LIMITATIONS OF STUDY
Although the described PDLO system enables a new way to integrate therapeutic responses to treat FL, some limitations of this platform should be considered. In this study, we were limited to analysis of research-grade bispecific compounds rather than to clinical-grade biologics. Although we observed a strong therapeutic response in PDLOs, the performance of clinical-grade molecules in vivo may differ from what we observed here. This may be partly due to the focused nature of the system, which is lymphoid cell dominant and does not incorporate circulating cells that could contribute additional modulatory roles during the in vivo response.

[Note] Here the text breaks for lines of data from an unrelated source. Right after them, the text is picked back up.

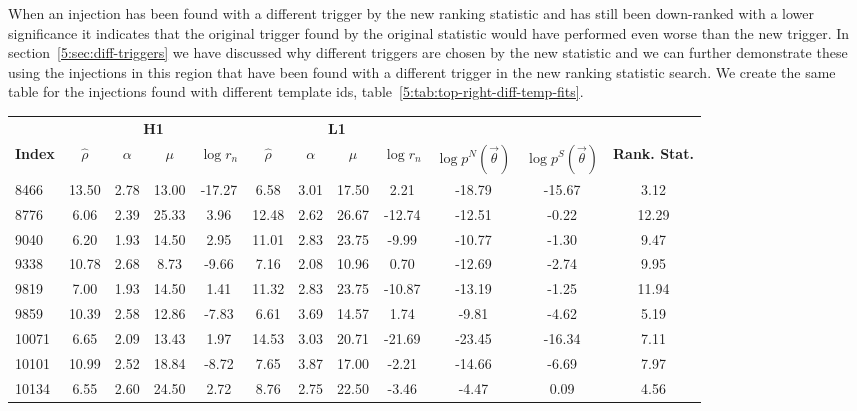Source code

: When an injection has been found with a different trigger by the new ranking statistic and has still been down-ranked with a lower significance it indicates that the original trigger found by the original statistic would have performed even worse than the new trigger. In section~\ref{5:sec:diff-triggers} we have discussed why different triggers are chosen by the new statistic and we can further demonstrate these using the injections in this region that have been found with a different trigger in the new ranking statistic search. We create the same table for the injections found with different template ids, table~\ref{5:tab:top-right-diff-temp-fits}.
%
\begin{table}[ht]
    \centering
    \small
    \setlength{\tabcolsep}{4pt}
    \begin{tabular}{lccccccccccc}
        \toprule
        & \multicolumn{4}{c}{\textbf{H1}} & \multicolumn{4}{c}{\textbf{L1}} \\
        \cmidrule(lr){2-5} \cmidrule(lr){6-9}
        \textbf{Index} & \textbf{$\hat{\rho}$} & \textbf{$\alpha$} & \textbf{$\mu$} & \textbf{$\log r_n$} & \textbf{$\hat{\rho}$} & \textbf{$\alpha$} & \textbf{$\mu$} & \textbf{$\log r_n$} & \textbf{$\log p^{N}(\Vec{\theta})$} & \textbf{$\log p^{S}(\Vec{\theta})$} & \textbf{Rank. Stat.} \\
        \midrule
        8466 & 13.50 & 2.78 & 13.00 & -17.27 & 6.58 & 3.01 & 17.50 & 2.21 & -18.79 & -15.67 & 3.12 \\
        8776 & 6.06 & 2.39 & 25.33 & 3.96 & 12.48 & 2.62 & 26.67 & -12.74 & -12.51 & -0.22 & 12.29 \\
        9040 & 6.20 & 1.93 & 14.50 & 2.95 & 11.01 & 2.83 & 23.75 & -9.99 & -10.77 & -1.30 & 9.47 \\
        9338 & 10.78 & 2.68 & 8.73 & -9.66 & 7.16 & 2.08 & 10.96 & 0.70 & -12.69 & -2.74 & 9.95 \\
        9819 & 7.00 & 1.93 & 14.50 & 1.41 & 11.32 & 2.83 & 23.75 & -10.87 & -13.19 & -1.25 & 11.94 \\
        9859 & 10.39 & 2.58 & 12.86 & -7.83 & 6.61 & 3.69 & 14.57 & 1.74 & -9.81 & -4.62 & 5.19 \\
        10071 & 6.65 & 2.09 & 13.43 & 1.97 & 14.53 & 3.03 & 20.71 & -21.69 & -23.45 & -16.34 & 7.11 \\
        10101 & 10.99 & 2.52 & 18.84 & -8.72 & 7.65 & 3.87 & 17.00 & -2.21 & -14.66 & -6.69 & 7.97 \\
        10134 & 6.55 & 2.60 & 24.50 & 2.72 & 8.76 & 2.75 & 22.50 & -3.46 & -4.47 & 0.09 & 4.56 \\

\end{tabular}
\end{table}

Furthermore, bispecific therapies have only recently been approved for use in FL9, and at present time it has not been possible to benchmark findings from bispecific treatment in PDLOs to patient-specific clinical responses. Since the PDLOs produced in this study were predominately composed of normal and malignant B cells and a variety of CD4 T cells, future studies will be needed to augment the representation of other key lymphoma TME constituents in PDLOs, including stromal cells, ideally from autologous sources.
STAR METHODS
RESOURCE AVAILABILITY
Lead Contact
Further information and requests for resources and reagents should be directed to and will be fulfilled by the Lead Contact, Lisa Wagar (lwagar@hs.uci.edu).
Materials availability
Reagents generated in this study will be made available on request, but we may require a payment and/or a completed Materials Transfer Agreement if there is potential for commercial application.
Data and code availability
RNA-seq and targeted DNA sequencing data have been deposited at dbGAP and are publicly available as of the date of publication. Accession numbers are listed in the key resources table.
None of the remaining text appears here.